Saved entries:
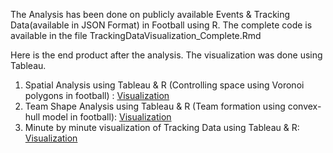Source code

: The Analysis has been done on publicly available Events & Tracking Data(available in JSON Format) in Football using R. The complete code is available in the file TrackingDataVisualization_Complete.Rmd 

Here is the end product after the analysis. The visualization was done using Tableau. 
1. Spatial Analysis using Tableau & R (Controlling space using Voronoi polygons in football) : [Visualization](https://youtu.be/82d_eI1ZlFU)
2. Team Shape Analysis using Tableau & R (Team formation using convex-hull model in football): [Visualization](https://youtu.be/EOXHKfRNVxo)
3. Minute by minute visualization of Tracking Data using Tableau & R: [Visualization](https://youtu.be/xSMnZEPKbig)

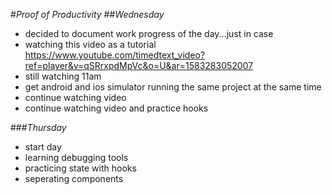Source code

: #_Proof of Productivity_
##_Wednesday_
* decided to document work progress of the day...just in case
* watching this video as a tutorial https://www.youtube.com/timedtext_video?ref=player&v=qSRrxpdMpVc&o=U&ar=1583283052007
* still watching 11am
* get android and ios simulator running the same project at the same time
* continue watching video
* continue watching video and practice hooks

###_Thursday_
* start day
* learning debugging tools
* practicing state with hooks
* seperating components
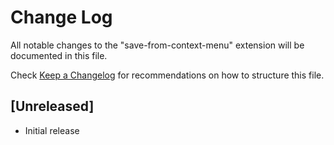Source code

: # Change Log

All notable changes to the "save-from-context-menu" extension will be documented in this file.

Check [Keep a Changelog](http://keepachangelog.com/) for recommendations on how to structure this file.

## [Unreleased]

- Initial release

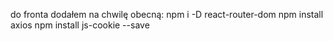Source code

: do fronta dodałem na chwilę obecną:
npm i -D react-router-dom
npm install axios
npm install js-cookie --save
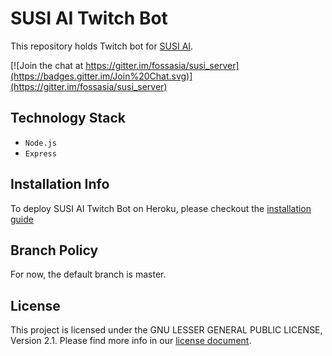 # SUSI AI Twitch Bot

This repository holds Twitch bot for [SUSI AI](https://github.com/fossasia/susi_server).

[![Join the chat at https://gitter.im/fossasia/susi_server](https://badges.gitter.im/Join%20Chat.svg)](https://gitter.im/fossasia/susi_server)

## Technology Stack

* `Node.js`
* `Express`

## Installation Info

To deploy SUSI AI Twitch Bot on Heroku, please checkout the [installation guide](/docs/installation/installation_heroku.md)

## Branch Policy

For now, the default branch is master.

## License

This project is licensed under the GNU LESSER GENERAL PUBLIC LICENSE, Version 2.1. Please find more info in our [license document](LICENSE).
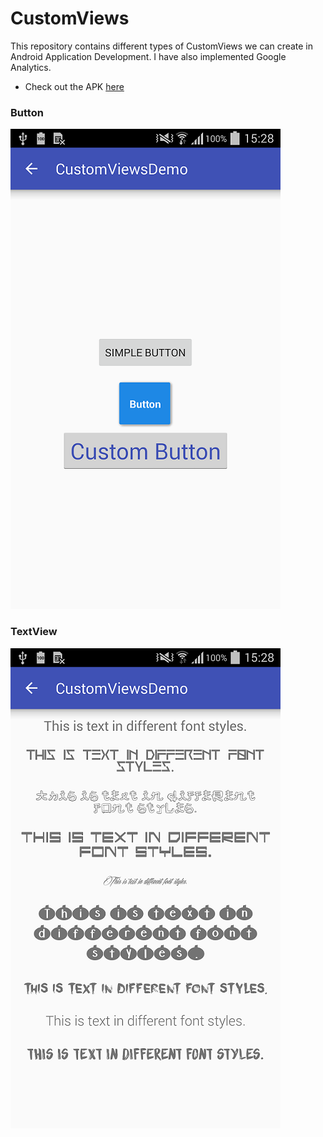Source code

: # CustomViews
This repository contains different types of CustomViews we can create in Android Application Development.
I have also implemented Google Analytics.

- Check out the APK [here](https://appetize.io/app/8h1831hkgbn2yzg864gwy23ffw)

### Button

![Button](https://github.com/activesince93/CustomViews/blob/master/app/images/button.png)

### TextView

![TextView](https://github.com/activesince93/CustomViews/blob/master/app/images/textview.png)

TO DO:
Output the line containing "This repository contains" and all lines after it to the end of the records, exactly as given.

RESULT OF THIS EXERCISE:
This repository contains different types of CustomViews we can create in Android Application Development.
I have also implemented Google Analytics.

- Check out the APK [here](https://appetize.io/app/8h1831hkgbn2yzg864gwy23ffw)

### Button

![Button](https://github.com/activesince93/CustomViews/blob/master/app/images/button.png)

### TextView

![TextView](https://github.com/activesince93/CustomViews/blob/master/app/images/textview.png)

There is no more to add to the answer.